"Who did you say it to, darling?" asked Beatrix. "You told me that it was the very thing to bring it on. But I suppose you thought I was in a delicate state and must be humoured."

"Yes, it's all very well to treat it like that," said Lady Grafton. "But if it hadn't been for you it would certainly have been brought to a point then. They were both ready for it, and Ella Carruthers knew perfectly well that she had been asked down there to be proposed to. It was you and Caroline who stopped it, and I'm exceedingly annoyed with you, though I try not to show it."

"You don't try very hard, dear," said Caroline. "We expected it, too, and if we weren't quite ready for it at first we had got quite used to it by that time."

"We both showed it, too," said Beatrix. "We were as sweet to Ella as only we know how to be; and we took a great deal of pains to show darling Daddy that we were pleased with him. He knew that we knew all right, and were only waiting."
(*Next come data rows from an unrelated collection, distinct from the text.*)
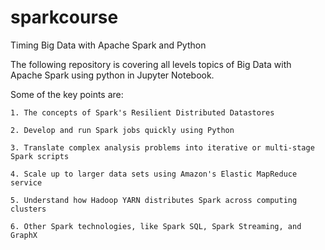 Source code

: # sparkcourse
Timing Big Data with Apache Spark and Python


The following repository is covering all levels topics of Big Data with Apache Spark using python in Jupyter Notebook.

Some of the key points are:

    1. The concepts of Spark's Resilient Distributed Datastores

    2. Develop and run Spark jobs quickly using Python

    3. Translate complex analysis problems into iterative or multi-stage Spark scripts

    4. Scale up to larger data sets using Amazon's Elastic MapReduce service

    5. Understand how Hadoop YARN distributes Spark across computing clusters

    6. Other Spark technologies, like Spark SQL, Spark Streaming, and GraphX




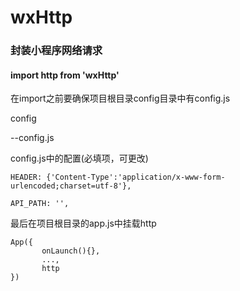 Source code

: # wxHttp

### 封装小程序网络请求

#### import http from 'wxHttp'

在import之前要确保项目根目录config目录中有config.js

config

   --config.js

config.js中的配置(必填项，可更改)

	HEADER: {'Content-Type':'application/x-www-form-urlencoded;charset=utf-8'},

	API_PATH: '', 
  

最后在项目根目录的app.js中挂载http

	App({
           onLaunch(){},
           ...,
           http
	})
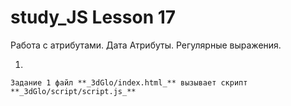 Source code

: # study_JS Lesson 17

Работа с атрибутами. Дата Атрибуты. Регулярные выражения.
 
1. 

    Задание 1 файл **_3dGlo/index.html_** вызывает скрипт **_3dGlo/script/script.js_**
"Yes, and how did you show it? By hanging round him the whole time, and petting him as if you were children, instead of—"

"Instead of great girls of twenty-one and twenty-two," suggested Beatrix. "That's how we always have treated him, and always shall."

"Two married women," proceeded Lady Grafton.

"And one of them soon to become a mother," added Beatrix.

"Nobody was ever allowed to forget that," retorted Lady Grafton. "It was crammed down Ella's throat that she would be a step-grandmamma, and George could never move anywhere without you flopping about him and calling him 'Daddy darling.' There wasn't much 'Daddy darling' when you fell fatuously in love, and treated him as if he counted for about as much as old Jarvis. Then there was Caroline—"

"Oh, it's my turn now," said Caroline.